Maria estava, também, ficando mais retraída, fato este que ia de encontro a sua personalidade, sempre muito carismática e falante.
Após ter se perdido em uma rua próxima à sua casa, deixou de realizar sua caminhada pela manhã, como sempre fizera há muitos anos. Até seu Rui, da banca de jornal, notou que Maria não comprava mais seu jornal.
Mais recentemente, convidaram um casal de amigos para um jantar e Maria faria sua famosa sobremesa de torta de maçã, mas Jorge precisou ajudá-la, pois estava com dificuldade para executar o passo-a-passo da receita.
Ao contrário do que a família supunha, Maria não apresentava sintomas depressivos, mas sim apatia. Na avaliação cognitiva, houve alterações de predomínio amnéstico, mas também em outros domínios cognitivos, como orientação e capacidade de resolver tarefas. Maria não se recordou em que ano estávamos e não foi capaz de abrir sua caixa de e-mail.
Após 2 anos de seguimento, Maria estava se isolando ainda mais, necessitava de ajuda para tomar os medicamentos e lembrar compromissos. Não conseguia mais sacar dinheiro e estava mais irritada, apresentando certa agressividade quando contrariada. Já não se lembrava mais de como era o vestido que usou no casamento há 32 anos atrás.
Após alguns meses, ao ver o marido, não o reconheceu e ficou visivelmente constrangida ao se deparar com um estranho entrando em seu quarto. Naquele dia, Jorge referiu ter chorado como nunca antes. “Senti ali, que estava, de fato, perdendo a pessoa que mais amei em minha vida”.

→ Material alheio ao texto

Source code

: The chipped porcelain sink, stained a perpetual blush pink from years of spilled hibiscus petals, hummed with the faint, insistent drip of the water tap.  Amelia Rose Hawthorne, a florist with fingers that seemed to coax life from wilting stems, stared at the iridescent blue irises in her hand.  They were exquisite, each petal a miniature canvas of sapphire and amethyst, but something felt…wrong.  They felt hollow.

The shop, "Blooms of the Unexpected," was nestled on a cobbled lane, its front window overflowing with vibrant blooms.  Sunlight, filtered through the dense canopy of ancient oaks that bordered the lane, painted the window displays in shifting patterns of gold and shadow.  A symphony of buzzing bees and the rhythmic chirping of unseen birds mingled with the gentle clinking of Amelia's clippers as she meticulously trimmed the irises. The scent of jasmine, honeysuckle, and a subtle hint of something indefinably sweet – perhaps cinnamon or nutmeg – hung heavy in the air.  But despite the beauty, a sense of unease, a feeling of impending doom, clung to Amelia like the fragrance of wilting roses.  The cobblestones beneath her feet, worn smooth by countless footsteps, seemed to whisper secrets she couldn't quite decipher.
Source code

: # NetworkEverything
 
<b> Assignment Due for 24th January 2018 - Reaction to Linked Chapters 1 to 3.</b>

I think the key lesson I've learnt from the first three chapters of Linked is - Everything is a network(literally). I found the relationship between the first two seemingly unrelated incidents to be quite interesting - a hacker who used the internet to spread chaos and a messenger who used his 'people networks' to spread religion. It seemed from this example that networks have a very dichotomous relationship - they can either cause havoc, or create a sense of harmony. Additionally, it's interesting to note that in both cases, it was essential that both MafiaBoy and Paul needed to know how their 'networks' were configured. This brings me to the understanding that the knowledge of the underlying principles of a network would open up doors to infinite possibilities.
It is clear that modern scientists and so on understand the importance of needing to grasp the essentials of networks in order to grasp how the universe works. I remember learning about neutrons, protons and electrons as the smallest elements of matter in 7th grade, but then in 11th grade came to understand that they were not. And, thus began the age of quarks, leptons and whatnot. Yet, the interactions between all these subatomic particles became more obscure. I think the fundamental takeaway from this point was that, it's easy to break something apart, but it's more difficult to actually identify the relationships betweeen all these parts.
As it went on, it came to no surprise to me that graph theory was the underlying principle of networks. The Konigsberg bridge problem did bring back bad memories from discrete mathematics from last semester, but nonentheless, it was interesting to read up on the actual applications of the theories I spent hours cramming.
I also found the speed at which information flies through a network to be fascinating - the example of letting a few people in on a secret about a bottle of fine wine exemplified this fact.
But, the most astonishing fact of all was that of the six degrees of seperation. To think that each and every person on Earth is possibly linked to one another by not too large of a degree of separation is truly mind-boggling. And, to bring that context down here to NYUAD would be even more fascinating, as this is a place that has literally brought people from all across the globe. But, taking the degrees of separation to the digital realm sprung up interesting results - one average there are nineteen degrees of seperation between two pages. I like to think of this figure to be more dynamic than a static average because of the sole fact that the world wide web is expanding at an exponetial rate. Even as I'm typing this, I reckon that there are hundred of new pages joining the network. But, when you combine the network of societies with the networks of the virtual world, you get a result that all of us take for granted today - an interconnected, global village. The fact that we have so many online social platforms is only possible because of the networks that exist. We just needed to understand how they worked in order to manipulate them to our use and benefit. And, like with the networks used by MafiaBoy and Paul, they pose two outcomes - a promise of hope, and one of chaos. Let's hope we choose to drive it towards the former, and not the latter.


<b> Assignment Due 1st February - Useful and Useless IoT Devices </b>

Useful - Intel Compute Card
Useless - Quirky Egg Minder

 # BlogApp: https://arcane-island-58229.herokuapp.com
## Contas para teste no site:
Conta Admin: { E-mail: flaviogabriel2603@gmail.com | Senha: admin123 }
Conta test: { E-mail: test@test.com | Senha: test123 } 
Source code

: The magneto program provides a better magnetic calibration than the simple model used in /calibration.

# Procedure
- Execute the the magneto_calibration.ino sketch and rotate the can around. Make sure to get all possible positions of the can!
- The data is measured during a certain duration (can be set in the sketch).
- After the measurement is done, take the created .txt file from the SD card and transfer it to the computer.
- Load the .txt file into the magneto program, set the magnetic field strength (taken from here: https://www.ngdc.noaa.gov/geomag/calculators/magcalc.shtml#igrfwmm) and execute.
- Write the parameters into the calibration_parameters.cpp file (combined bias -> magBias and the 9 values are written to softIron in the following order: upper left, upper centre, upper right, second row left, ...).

Maria tinha o diagnóstico de doença de Alzheimer.
O QUE É?
Este comovente relato ocorre, de maneira semelhante, em muitas famílias. A doença de Alzheimer (DA) é responsável por 70% das demências.
Apesar do termo ser estigmatizado, demência à luz da Neurologia é definida pela presença de declínio cognitivo persistente que interfere nas atividades sociais ou profissionais do indivíduo, afetando, pelo menos, 2 dos domínios cognitivos: memória, julgamento / senso crítico, habilidades visuoespaciais, alteração de linguagem ou alteração do comportamento.
A DA é uma doença degenerativa caracterizada pelo acúmulo cerebral da proteína beta-amiloide e da proteína tau. No início da doença, ocorre maior prejuízo da memória recente e, posteriormente, o comprometimento da memória episódica autobiográfica tardia.
UM OLHAR MAIS APROFUNDADO AO CASO…
No início, Maria apresentou dificuldade apenas para se lembrar o país que havia chegado há 15 dias e começou a se tornar um pouco repetitiva.
Após alguns meses, as alterações comportamentais começaram se tornar evidentes, ficando mais apática, menos comunicativa.
Com o passar do tempo, já apresentava perda da sua autonomia. Perdeu-se em um local amplamente conhecido por ela e não mais tinha a capacidade de perceber seus próprios déficits. Estas, aliás, foram as razões pelas quais Maria, em sua primeira consulta, chegou de mãos dadas às de seu marido e não ser capaz de responder o que lhe trouxera ao Neurologista. Jorge precisou “guia-la” durante toda a consulta.
Mais tardiamente, então, passou a apresentar prejuízo da memória tardia e já não se lembrava mais do vestido de noiva ou de seu marido, com quem compartilhou a vida por mais de 3 décadas.
O QUE FAZER?
Entre todas as possibilidades de tratamento que temos disponível, nada é superior ao acolhimento.
Costumo dizer, quando diagnosticamos um paciente com Doença de Alzheimer, diagnosticamos toda a família. Dos cuidadores aos familiares mais próximos, não há quem não sofra o impacto desta doença. Se não formos capazes de acolher essas famílias, estaremos errando como médicos e como seres humanos.
Muitas vezes, buscando a medicina baseada em evidências, nos esquecemos do essencial, o amor.